■ **Directions**: Copy, from the entries below, each line where the word "lower" can be found.

==== Data to examine

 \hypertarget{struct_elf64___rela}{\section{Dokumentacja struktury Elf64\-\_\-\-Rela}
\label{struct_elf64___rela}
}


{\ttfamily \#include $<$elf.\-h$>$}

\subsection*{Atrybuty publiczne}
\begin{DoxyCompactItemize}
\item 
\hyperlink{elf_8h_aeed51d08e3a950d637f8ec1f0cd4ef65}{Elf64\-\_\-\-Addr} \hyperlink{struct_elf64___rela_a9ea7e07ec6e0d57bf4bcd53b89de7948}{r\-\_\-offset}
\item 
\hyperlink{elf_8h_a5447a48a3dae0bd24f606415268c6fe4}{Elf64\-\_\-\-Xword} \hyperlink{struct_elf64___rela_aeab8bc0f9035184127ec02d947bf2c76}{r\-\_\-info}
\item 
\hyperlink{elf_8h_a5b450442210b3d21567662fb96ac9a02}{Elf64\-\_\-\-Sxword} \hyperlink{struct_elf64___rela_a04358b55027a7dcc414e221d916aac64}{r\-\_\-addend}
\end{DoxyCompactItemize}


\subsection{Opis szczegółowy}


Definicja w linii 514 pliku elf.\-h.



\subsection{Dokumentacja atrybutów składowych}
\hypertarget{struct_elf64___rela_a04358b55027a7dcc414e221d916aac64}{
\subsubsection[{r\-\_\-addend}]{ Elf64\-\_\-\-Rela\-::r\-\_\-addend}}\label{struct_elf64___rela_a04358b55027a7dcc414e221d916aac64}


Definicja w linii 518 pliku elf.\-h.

========
==== Data to examine

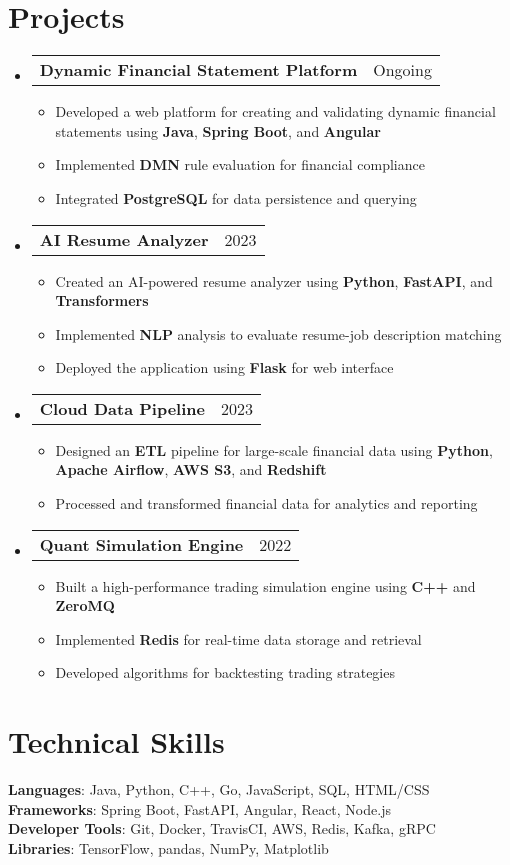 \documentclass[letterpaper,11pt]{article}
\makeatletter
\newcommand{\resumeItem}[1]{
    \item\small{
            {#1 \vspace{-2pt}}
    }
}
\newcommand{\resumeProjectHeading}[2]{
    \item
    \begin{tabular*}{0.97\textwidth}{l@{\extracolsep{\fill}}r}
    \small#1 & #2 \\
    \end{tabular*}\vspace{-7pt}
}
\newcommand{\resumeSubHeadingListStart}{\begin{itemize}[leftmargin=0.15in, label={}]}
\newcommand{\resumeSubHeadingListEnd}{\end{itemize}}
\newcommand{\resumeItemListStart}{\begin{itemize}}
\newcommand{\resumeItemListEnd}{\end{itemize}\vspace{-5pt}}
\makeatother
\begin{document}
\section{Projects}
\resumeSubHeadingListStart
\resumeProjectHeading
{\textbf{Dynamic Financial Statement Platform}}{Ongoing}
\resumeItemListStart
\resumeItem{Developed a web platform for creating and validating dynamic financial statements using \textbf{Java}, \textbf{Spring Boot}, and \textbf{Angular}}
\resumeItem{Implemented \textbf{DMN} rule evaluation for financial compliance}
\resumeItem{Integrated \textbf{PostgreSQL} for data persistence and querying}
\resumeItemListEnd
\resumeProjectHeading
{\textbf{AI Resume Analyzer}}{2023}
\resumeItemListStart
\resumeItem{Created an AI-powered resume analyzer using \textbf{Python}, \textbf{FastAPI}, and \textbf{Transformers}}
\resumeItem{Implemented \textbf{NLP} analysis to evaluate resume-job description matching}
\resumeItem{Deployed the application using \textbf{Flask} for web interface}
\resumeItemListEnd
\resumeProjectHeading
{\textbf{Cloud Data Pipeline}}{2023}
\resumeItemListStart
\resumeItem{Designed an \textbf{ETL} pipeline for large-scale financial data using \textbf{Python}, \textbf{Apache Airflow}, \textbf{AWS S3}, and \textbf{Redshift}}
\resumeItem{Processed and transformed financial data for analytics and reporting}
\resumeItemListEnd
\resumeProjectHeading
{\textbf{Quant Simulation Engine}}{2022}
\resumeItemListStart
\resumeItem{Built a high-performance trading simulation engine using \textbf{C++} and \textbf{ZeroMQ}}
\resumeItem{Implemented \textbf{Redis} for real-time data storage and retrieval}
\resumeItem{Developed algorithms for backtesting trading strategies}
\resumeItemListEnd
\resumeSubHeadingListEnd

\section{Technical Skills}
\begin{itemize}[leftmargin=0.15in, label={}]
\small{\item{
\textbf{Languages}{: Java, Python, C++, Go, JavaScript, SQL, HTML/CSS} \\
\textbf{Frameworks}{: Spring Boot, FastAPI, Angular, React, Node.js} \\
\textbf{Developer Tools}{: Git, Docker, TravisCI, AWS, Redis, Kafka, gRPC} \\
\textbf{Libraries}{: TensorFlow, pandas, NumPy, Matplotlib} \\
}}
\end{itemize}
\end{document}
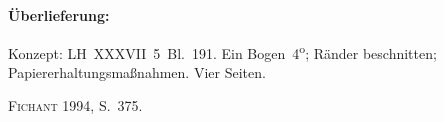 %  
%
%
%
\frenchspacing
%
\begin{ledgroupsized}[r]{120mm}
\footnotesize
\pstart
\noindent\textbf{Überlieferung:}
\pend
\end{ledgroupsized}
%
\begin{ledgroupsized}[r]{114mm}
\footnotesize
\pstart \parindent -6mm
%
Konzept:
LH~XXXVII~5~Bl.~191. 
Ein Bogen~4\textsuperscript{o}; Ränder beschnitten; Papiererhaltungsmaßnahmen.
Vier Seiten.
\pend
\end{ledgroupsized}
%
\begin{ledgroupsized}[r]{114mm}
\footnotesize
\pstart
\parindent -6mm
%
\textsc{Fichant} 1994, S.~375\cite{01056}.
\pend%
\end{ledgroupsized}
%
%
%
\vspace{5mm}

========
==== Data to examine

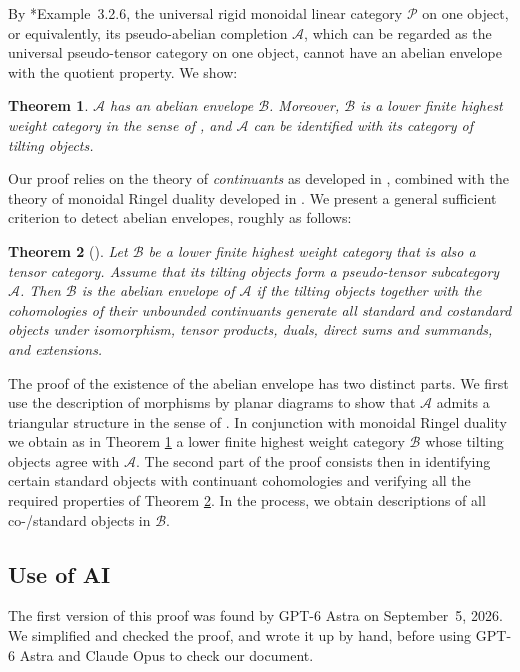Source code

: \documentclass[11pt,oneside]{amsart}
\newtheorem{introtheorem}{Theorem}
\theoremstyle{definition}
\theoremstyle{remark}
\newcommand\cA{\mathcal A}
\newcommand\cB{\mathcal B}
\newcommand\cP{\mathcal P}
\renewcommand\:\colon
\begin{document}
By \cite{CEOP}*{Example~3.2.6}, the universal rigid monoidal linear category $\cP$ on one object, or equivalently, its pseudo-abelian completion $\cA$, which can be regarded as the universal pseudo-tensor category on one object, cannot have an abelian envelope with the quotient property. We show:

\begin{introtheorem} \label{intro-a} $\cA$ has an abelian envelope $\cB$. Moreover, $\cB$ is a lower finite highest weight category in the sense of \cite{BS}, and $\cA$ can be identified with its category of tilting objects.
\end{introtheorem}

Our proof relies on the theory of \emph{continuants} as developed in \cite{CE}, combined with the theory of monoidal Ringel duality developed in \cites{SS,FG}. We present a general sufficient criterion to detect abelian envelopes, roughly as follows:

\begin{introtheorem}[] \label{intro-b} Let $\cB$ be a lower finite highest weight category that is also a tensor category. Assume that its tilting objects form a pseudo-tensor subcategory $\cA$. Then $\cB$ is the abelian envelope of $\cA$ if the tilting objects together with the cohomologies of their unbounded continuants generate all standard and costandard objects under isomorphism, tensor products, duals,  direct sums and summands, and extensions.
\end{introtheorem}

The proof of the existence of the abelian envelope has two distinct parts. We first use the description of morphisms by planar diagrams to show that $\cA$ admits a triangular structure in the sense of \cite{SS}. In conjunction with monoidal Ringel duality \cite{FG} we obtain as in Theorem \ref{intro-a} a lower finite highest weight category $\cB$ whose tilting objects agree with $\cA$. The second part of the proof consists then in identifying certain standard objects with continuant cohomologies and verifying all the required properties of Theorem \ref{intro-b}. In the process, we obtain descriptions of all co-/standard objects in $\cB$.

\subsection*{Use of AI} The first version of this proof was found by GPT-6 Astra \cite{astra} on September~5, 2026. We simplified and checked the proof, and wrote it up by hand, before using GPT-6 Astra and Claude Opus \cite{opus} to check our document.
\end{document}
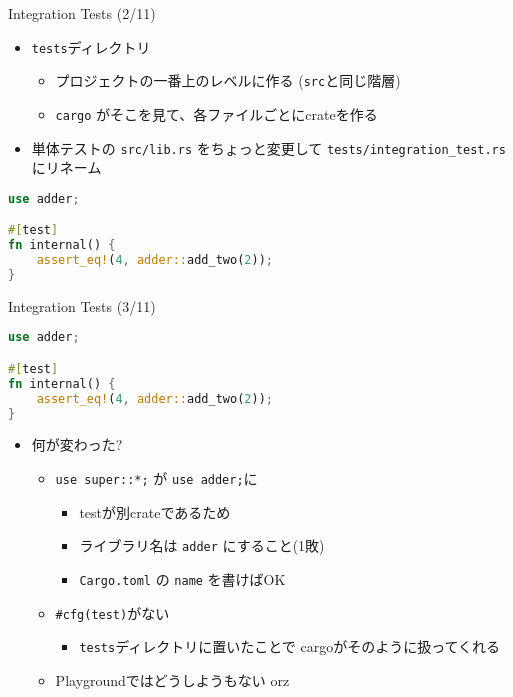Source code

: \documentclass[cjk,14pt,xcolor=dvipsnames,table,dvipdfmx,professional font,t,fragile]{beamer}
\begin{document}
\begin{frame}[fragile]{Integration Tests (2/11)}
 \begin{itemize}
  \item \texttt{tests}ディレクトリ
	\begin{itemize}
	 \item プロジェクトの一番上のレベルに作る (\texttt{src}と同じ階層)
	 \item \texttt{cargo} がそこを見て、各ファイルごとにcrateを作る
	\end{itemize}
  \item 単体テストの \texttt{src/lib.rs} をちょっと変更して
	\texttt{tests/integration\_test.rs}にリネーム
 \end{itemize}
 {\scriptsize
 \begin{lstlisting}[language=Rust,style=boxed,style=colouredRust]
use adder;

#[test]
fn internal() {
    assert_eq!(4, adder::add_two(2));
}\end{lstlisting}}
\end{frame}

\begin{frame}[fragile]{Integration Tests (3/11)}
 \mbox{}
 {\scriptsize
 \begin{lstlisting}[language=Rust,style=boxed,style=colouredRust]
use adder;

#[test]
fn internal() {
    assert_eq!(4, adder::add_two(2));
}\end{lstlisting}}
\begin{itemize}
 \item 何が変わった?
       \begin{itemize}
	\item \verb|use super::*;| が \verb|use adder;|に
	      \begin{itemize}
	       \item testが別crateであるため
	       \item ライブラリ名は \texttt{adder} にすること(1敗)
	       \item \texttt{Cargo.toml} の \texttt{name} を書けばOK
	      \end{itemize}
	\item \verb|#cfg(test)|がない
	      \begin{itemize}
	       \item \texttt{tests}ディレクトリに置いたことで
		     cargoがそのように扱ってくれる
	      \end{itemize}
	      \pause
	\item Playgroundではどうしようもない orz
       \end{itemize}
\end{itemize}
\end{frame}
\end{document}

========

■ **Written response**:
\begin{introtheorem} \label{intro-a} $\cA$ has an abelian envelope $\cB$. Moreover, $\cB$ is a lower finite highest weight category in the sense of \cite{BS}, and $\cA$ can be identified with its category of tilting objects.
\begin{introtheorem}[] \label{intro-b} Let $\cB$ be a lower finite highest weight category that is also a tensor category. Assume that its tilting objects form a pseudo-tensor subcategory $\cA$. Then $\cB$ is the abelian envelope of $\cA$ if the tilting objects together with the cohomologies of their unbounded continuants generate all standard and costandard objects under isomorphism, tensor products, duals,  direct sums and summands, and extensions.
The proof of the existence of the abelian envelope has two distinct parts. We first use the description of morphisms by planar diagrams to show that $\cA$ admits a triangular structure in the sense of \cite{SS}. In conjunction with monoidal Ringel duality \cite{FG} we obtain as in Theorem \ref{intro-a} a lower finite highest weight category $\cB$ whose tilting objects agree with $\cA$. The second part of the proof consists then in identifying certain standard objects with continuant cohomologies and verifying all the required properties of Theorem \ref{intro-b}. In the process, we obtain descriptions of all co-/standard objects in $\cB$.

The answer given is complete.